海外に羽ばたく日本語教師が気をつけるべきこと

先日、私が卒業した日本語教師養成学校のセミナーに参加しましたが、それがとても興味深い内容でした。

私自身は今から7年前にその学校で日本語教師養成講座を修了し、その後45年間民間団体でボランティア教師を務めました。

今は日本語の指導はしておらず、その他の分野で外国人支援を行っています。

日本語教師の世界は、一般的にその待遇の厳しさからか、女性がほとんどで、男性はと言えば学生さんのようにまだ就職していない方や、既にリタイアされた方が、外国人に日本語を教えるという活動に楽しさを感じて熱心に取り組まれている方が多いと感じます。

特に女性たちは、男性よりもフットワークが軽くて思い切りがいいので、それまでの仕事を辞めてポーンと海外に飛び立つ方が多いような気がします。
東南アジア諸国では現在日本語教師の募集がたくさんあるようです。

海外に羽ばたいて、現地で日本語教師に打ち込まれている彼女たちの様子をフェイスブックなどで拝見すると、「素晴らしい!」「楽しそうで良いなぁ」などと感じるものです。

「男女問わず、海外で働く日本語教師の待遇はそれほど良いものではないが、現地ではそれほど不自由ないだろう。若者ならお金よりも経験とやりがい重視で、そんなのは問題にならないだろう」というのが私の今までの認識でした。

ところがこの日のセミナーで聞いた話では、東南アジアから日本に来る外国人技能実習生さながら、向こうに行く日本人教師がブラック環境で働かされているケースが多いと聞いて驚きました。

特に、現地の職場のことや就労条件を事前に十分確認せずに、情熱と勢いだけで飛び立つ若者がその境遇に陥ってしまうケースが多いようです。
日本人で海外で働いたことの無い方は、日本人教師は現地で立派な日本語教師として迎えられ、さぞ優遇されて働けると想像しているようですが、現実は違う。いくら日本人だからといって、現地の民間の日本語学校からしたら、ただの一人の「労働者」でしか無いわけです。
契約を書面できっちり取り交わしていないケースも多いらしく、そんなブラック学校もあるということでした。

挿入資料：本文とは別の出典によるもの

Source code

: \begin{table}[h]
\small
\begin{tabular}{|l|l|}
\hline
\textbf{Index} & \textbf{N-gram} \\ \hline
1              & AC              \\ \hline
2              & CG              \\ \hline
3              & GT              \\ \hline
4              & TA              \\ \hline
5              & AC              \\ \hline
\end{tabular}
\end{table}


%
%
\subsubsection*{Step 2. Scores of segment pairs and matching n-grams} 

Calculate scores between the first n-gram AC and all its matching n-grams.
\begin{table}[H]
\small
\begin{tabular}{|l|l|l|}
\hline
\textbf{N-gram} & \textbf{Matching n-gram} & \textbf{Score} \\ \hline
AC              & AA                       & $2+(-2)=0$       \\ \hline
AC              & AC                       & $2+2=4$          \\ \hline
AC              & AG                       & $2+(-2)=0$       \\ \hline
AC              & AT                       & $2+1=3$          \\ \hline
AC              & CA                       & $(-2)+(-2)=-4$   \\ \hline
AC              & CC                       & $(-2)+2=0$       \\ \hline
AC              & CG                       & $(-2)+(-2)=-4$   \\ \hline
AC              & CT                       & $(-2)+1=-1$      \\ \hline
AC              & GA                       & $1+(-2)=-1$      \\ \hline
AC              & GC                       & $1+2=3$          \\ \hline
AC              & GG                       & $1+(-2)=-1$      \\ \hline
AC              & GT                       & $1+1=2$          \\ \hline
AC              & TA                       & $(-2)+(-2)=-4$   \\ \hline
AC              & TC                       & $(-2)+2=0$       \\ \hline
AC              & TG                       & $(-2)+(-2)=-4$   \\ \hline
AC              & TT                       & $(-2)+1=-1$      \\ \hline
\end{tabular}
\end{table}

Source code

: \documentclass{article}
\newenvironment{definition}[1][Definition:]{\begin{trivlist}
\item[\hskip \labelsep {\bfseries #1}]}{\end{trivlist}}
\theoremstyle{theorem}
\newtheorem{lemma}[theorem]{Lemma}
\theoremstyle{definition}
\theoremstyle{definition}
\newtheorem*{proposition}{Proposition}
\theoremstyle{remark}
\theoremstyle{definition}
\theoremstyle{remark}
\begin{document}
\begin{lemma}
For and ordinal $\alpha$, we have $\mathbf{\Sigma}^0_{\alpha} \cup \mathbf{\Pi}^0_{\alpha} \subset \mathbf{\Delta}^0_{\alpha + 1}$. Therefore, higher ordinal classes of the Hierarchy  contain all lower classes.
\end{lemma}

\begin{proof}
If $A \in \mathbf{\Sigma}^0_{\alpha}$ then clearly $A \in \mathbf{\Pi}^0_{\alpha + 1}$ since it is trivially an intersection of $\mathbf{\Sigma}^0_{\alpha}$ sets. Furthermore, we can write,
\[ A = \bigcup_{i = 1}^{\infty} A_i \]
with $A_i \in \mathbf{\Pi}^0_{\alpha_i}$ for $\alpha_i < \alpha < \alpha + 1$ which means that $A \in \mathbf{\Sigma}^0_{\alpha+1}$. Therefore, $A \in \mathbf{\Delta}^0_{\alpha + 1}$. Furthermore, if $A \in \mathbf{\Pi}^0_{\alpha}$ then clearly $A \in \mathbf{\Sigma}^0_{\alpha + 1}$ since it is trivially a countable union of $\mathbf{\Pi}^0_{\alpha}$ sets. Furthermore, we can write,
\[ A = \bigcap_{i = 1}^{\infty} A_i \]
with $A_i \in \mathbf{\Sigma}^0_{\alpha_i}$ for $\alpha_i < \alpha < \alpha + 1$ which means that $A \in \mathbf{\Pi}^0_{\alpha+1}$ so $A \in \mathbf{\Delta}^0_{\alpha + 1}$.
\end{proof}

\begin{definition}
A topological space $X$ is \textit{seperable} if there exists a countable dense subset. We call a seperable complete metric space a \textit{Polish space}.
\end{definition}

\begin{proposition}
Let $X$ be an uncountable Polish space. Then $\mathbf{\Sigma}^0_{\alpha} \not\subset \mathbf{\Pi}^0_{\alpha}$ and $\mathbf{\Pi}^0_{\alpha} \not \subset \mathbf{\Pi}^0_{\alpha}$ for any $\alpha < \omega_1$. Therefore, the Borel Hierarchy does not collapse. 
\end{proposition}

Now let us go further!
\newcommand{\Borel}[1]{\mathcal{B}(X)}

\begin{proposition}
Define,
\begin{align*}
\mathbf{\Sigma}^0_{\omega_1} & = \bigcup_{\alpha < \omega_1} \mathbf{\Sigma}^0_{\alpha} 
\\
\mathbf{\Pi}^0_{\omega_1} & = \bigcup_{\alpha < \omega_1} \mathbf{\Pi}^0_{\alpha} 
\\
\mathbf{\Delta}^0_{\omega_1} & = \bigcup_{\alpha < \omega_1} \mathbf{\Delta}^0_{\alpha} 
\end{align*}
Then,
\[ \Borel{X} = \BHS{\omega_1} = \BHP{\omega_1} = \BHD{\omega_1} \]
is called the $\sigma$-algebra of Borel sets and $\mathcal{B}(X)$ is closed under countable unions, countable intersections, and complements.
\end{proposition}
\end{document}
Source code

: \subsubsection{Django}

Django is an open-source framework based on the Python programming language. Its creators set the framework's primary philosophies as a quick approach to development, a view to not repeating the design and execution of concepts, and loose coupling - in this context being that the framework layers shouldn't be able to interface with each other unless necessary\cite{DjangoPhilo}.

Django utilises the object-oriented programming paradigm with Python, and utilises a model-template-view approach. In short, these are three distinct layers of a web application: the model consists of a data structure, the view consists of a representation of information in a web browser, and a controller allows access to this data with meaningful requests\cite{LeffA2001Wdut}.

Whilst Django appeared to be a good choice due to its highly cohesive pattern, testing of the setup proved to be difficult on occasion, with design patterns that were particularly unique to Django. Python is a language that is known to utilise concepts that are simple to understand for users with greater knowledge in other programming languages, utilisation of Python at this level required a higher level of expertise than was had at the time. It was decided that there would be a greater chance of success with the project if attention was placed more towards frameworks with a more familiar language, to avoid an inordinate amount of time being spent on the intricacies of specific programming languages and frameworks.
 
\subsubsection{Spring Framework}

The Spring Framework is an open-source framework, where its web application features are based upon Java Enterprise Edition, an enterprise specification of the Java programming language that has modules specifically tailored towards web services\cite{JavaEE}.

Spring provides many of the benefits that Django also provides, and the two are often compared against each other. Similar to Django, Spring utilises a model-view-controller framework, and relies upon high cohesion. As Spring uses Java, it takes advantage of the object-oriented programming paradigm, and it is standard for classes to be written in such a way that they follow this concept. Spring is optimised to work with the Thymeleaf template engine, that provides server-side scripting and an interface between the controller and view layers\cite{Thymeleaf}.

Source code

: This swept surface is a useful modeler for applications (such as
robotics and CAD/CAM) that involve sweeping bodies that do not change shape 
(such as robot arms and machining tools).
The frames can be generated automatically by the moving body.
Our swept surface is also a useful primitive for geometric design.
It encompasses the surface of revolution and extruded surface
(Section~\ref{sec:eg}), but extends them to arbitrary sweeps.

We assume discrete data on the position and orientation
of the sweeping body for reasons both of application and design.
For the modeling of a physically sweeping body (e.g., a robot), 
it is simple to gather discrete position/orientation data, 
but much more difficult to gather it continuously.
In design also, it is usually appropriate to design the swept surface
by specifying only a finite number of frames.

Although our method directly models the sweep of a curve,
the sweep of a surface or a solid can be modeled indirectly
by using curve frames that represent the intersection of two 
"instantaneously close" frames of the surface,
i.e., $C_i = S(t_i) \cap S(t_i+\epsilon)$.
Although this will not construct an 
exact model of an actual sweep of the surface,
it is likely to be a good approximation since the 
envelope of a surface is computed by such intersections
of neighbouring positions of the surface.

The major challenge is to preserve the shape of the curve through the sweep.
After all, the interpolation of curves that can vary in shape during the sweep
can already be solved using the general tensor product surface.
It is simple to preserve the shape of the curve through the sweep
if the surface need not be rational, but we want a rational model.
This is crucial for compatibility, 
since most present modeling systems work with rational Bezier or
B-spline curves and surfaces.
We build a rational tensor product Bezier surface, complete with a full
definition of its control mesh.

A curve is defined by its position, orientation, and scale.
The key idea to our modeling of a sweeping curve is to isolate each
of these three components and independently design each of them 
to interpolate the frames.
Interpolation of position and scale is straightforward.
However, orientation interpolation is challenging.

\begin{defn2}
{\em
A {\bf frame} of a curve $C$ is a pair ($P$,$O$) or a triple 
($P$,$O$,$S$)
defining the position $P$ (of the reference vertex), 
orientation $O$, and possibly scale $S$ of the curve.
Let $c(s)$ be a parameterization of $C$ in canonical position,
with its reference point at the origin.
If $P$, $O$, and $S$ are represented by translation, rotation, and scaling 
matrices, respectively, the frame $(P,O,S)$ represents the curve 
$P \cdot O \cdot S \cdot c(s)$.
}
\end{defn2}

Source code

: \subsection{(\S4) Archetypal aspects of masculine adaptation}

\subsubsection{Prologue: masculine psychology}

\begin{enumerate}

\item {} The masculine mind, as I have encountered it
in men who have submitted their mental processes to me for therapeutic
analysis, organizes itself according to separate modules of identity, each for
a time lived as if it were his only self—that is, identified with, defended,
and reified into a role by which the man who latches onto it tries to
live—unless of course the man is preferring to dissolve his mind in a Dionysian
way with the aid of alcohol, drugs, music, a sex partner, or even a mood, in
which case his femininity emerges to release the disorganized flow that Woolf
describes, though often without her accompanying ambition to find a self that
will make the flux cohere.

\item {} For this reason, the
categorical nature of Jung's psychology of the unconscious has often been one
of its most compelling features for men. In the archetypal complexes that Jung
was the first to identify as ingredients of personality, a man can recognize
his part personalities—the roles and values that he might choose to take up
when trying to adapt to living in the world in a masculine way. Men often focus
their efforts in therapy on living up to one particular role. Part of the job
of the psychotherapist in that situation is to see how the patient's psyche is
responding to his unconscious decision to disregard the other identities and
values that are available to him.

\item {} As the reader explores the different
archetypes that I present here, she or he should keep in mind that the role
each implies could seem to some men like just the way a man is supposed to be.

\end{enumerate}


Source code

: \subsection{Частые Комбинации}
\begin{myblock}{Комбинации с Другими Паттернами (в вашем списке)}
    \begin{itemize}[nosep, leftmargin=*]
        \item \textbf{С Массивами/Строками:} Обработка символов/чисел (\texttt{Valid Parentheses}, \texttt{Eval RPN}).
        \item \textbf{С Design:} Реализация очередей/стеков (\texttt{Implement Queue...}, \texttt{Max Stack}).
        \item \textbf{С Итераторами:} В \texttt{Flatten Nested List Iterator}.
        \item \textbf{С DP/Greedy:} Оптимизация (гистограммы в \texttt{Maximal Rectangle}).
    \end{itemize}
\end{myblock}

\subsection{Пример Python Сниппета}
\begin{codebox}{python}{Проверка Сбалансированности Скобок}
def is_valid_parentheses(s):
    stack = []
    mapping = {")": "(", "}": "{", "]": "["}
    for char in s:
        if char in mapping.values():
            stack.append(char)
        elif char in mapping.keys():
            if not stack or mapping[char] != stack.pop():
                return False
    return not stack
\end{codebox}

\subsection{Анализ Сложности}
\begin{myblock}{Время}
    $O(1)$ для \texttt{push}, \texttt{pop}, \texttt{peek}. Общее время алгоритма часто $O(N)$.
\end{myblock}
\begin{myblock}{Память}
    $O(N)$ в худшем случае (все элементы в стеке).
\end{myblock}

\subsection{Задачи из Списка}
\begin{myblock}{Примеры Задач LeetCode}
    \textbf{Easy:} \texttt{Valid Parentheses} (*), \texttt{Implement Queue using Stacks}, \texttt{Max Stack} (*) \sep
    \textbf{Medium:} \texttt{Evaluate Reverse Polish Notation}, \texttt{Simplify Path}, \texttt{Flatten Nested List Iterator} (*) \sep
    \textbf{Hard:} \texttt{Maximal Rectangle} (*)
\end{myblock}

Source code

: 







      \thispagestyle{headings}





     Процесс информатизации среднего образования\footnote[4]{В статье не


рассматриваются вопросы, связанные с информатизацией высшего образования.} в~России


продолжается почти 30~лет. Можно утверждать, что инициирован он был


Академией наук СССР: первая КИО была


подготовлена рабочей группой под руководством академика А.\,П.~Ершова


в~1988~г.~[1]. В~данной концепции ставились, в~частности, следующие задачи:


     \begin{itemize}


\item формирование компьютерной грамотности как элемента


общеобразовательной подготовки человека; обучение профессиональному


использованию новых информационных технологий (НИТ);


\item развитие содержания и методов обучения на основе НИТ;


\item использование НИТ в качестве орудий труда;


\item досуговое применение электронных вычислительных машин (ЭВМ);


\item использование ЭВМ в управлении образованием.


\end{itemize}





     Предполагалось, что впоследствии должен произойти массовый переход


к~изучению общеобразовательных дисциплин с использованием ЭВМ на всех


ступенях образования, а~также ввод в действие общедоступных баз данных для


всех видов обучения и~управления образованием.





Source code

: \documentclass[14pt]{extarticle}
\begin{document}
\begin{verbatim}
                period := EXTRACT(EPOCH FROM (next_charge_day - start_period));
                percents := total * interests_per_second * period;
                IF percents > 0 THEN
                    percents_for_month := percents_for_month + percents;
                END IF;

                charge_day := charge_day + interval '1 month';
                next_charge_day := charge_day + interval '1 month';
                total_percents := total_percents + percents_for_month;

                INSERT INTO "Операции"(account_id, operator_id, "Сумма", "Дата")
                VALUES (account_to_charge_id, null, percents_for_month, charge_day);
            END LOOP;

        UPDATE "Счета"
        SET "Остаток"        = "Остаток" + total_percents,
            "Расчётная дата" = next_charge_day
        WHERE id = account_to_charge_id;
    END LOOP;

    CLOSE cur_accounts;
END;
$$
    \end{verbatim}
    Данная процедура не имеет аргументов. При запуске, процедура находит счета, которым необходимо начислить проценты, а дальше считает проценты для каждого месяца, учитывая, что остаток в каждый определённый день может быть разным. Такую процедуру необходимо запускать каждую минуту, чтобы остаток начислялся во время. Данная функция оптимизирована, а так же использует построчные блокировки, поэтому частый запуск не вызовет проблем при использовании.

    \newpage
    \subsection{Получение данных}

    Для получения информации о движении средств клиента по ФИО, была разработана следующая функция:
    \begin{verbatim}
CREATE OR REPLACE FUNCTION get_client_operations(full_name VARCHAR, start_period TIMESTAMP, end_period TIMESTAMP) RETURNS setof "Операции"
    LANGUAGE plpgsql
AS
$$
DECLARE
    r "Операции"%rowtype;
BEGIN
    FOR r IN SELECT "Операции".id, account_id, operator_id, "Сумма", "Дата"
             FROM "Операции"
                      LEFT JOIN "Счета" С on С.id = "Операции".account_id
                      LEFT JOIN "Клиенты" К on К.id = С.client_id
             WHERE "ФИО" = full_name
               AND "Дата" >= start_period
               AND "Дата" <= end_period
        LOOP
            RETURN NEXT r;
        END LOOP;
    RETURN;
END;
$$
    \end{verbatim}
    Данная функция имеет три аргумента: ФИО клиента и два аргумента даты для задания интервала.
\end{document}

ここにはこれ以上詳細は書けませんが。

「海外で働く」ことと「海外に留学する」ことは全く違うもの。海外で働くとは、現地でお金を得ることなので、日本語教師であってもそう簡単にはビザももらえない、また転職も容易ではありません。人たびビザの在留期限が切れてしまったら、大変なことになります。

この話を聞いて、なるほど日本に来る外国人と全く同じだと感じました。

日本で現在大変な境遇にある外国人は、大抵来日前にブローカーから聞いた話を鵜呑みにして、楽観的な気持ちでやってくる。ところが現実は甘くないのです。

これと同じことは日本から海外に働くために出る人にも言えますね。
現地の会社からきちんと招聘されてビジネスビザを日本で得てから渡る人は別ですが、民間の日本語学校を自力で探そうという場合は要注意です。

とても意欲ある日本語教師の方に海外で活躍してほしいですからね。

念には念を入れて、全ての条件を事前に確認してから、良い学校を見つけてほしいと思います。